Wendel dit aussitôt, le visage durci. « Pourquoi vous ?

— Parce que je connais les Rotoriens, et parce que … je le désire.

— Moi aussi, dit Wu. Il faut que j’y aille avec vous.

— Pourquoi risquer deux vies ? demanda Fisher.

— Parce qu’à deux, on est plus en sécurité que seul. Parce que, en cas d’ennui, on peut s’échapper pendant que l’autre fait diversion. Et par-dessus tout, parce que, comme vous dites, vous connaissez les Rotoriens. Votre jugement ne serait pas objectif.

— Alors, nous atterrissons, conclut Wendel. Fisher et Wu quitteront le navire. S’ils sont en désaccord sur la manière de procéder, Wu prendra les décisions.

— Pourquoi lui ? s’exclama Fisher, indigné.

— Wu a dit que vos décisions pourraient ne pas être objectives, soutint fermement Wendel en le regardant, et je suis d’accord avec lui. »

88

Marlène était heureuse. Elle avait l’impression d’être protégée, enlacée par des bras pleins de douceur. Elle voyait la lumière rougeâtre de Némésis et sentait le vent sur ses joues. Elle regardait les nuages qui obscurcissaient de temps à autre le large globe de Némésis et faisaient virer la lumière au gris.

Mais elle voyait aussi facilement en gris qu’en rouge et pouvait distinguer des nuances et des teintes qui formaient des dessins fascinants. Et si le vent fraîchissait lorsque la lumière de Némésis était occultée, il ne la glaçait jamais. Erythro semblait améliorer sa vue, réchauffer l’air autour de son corps quand c’était nécessaire, et s’occuper d’elle à tous égards.

Et elle parlait à Erythro. Elle avait décidé de s’adresser aux cellules qui composaient la vie sur Erythro comme à Erythro elle-même. Comme à la planète. Pourquoi pas ? Qu’est-ce que c’était d’autre ? Individuellement, il s’agissait seulement de cellules, aussi primitives — plus primitives, même — que celles de son propre corps. Toutes ensemble, elles formaient un organisme composé d’un trillion de milliards de minuscules pièces connectées entre elles, qui remplissaient, imprégnaient et « étreignaient » tant la planète qu’on pouvait aussi bien se dire que « c’était » la planète.
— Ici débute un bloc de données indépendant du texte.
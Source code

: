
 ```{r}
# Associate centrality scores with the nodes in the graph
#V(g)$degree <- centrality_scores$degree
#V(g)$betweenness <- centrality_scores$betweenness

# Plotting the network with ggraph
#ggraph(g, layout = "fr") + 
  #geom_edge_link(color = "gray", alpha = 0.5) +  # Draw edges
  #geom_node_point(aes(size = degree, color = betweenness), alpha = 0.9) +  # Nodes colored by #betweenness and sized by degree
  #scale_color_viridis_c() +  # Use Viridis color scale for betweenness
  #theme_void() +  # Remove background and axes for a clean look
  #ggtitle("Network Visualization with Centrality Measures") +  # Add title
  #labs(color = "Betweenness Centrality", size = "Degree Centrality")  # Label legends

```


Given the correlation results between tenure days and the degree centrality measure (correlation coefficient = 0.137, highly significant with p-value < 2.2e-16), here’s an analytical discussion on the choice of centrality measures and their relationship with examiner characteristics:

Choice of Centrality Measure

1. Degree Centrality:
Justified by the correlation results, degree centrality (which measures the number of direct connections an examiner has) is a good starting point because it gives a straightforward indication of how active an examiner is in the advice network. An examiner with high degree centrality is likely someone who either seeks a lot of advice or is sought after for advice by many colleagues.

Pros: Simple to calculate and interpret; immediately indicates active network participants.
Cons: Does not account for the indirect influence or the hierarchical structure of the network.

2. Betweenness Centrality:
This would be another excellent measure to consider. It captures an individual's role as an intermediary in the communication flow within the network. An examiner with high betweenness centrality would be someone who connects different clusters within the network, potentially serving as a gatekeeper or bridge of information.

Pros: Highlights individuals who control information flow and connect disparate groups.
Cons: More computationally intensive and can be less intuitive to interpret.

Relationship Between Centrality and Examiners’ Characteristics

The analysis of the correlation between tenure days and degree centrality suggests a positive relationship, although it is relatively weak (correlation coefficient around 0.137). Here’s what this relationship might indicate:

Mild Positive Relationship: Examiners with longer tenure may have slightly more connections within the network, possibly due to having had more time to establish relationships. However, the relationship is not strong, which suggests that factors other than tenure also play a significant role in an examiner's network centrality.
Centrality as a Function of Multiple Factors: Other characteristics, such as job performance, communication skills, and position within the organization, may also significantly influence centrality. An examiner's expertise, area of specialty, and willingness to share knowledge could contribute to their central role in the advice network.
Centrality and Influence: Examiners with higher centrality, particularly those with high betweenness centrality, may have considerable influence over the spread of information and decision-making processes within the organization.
Comme c’est étrange, pensait Marlène. Avant l’arrivée de Rotor, cette forme de vie géante n’avait jamais dû savoir qu’il existait de la vie en dehors d’elle-même, une autre vie différente.

Marlène n’avait pas besoin d’exprimer clairement, dans son esprit, ses sensations et ses questions. Erythro s’élevait devant elle, parfois, comme une mince fumée grise qui formait une silhouette humaine dont les contours vacillaient, telle un spectre. On avait l’impression de quelque chose qui coulait. Marlène savait, indubitablement mais sans vraiment le voir, qu’à chaque seconde, des millions de cellules invisibles partaient pour être immédiatement remplacées par d’autres. Aucune cellule procaryote ne pouvait survivre longtemps hors de sa pellicule d’eau, si bien que chacune n’était qu’une partie évanescente de la silhouette ; pourtant celle-ci restait aussi permanente qu’elle le souhaitait, et ne perdait jamais son identité.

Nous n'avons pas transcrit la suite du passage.